What you need to do: Go through the records below and show every line with the string "FlowDelegate".

Data records:
★ ★ ★ ★ ★ ★ ★

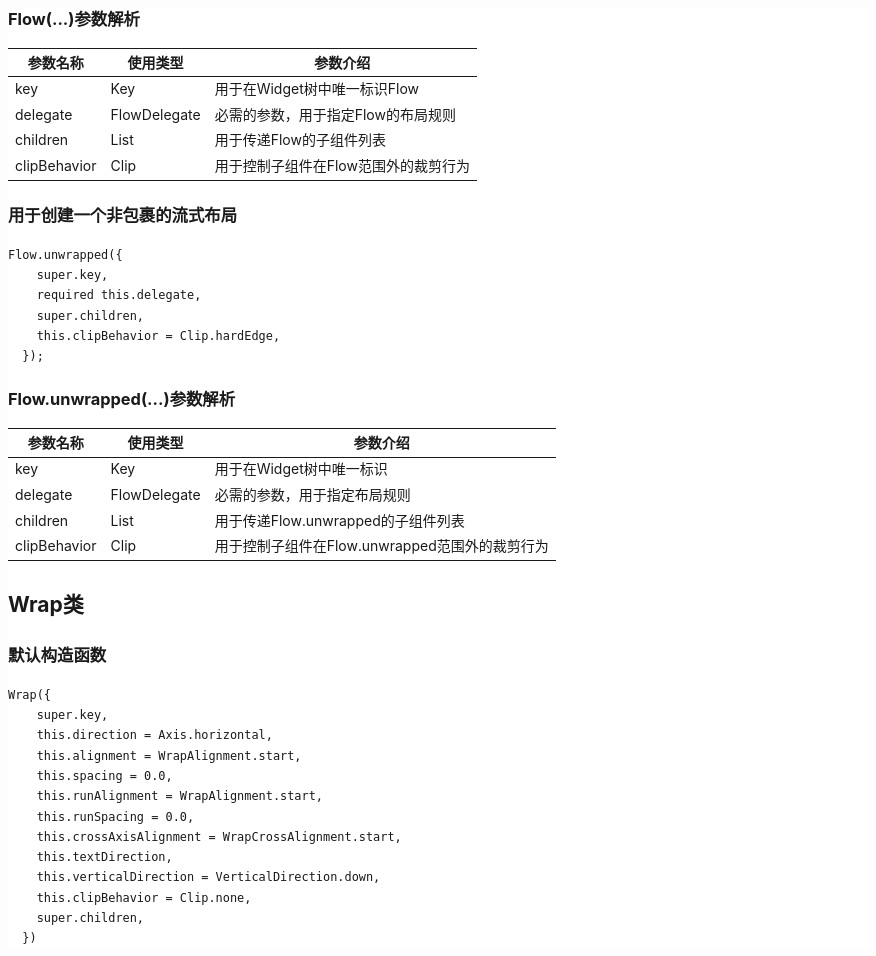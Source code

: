 ### Flow(...)参数解析
| 参数名称         | 使用类型          | 参数介绍                  |
|--------------|---------------|-----------------------|
| key          | Key           | 用于在Widget树中唯一标识Flow   |
| delegate     | FlowDelegate  | 必需的参数，用于指定Flow的布局规则   |
| children     | List<Widget>  | 用于传递Flow的子组件列表        |
| clipBehavior | Clip          | 用于控制子组件在Flow范围外的裁剪行为  |

### 用于创建一个非包裹的流式布局
```text
Flow.unwrapped({
    super.key,
    required this.delegate,
    super.children,
    this.clipBehavior = Clip.hardEdge,
  });
```

### Flow.unwrapped(...)参数解析
| 参数名称          | 使用类型         | 参数介绍                           |
|---------------|--------------|--------------------------------|
| key           | Key          | 用于在Widget树中唯一标识                |
| delegate      | FlowDelegate | 必需的参数，用于指定布局规则                 |
| children      | List<Widget> | 用于传递Flow.unwrapped的子组件列表       |
| clipBehavior  | Clip         | 用于控制子组件在Flow.unwrapped范围外的裁剪行为 |

## Wrap类
### 默认构造函数
```text
Wrap({
    super.key,
    this.direction = Axis.horizontal,
    this.alignment = WrapAlignment.start,
    this.spacing = 0.0,
    this.runAlignment = WrapAlignment.start,
    this.runSpacing = 0.0,
    this.crossAxisAlignment = WrapCrossAlignment.start,
    this.textDirection,
    this.verticalDirection = VerticalDirection.down,
    this.clipBehavior = Clip.none,
    super.children,
  })
```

★ ★ ★ ★ ★ ★ ★

Solution for this exercise:
| delegate     | FlowDelegate  | 必需的参数，用于指定Flow的布局规则   |
| delegate      | FlowDelegate | 必需的参数，用于指定布局规则                 |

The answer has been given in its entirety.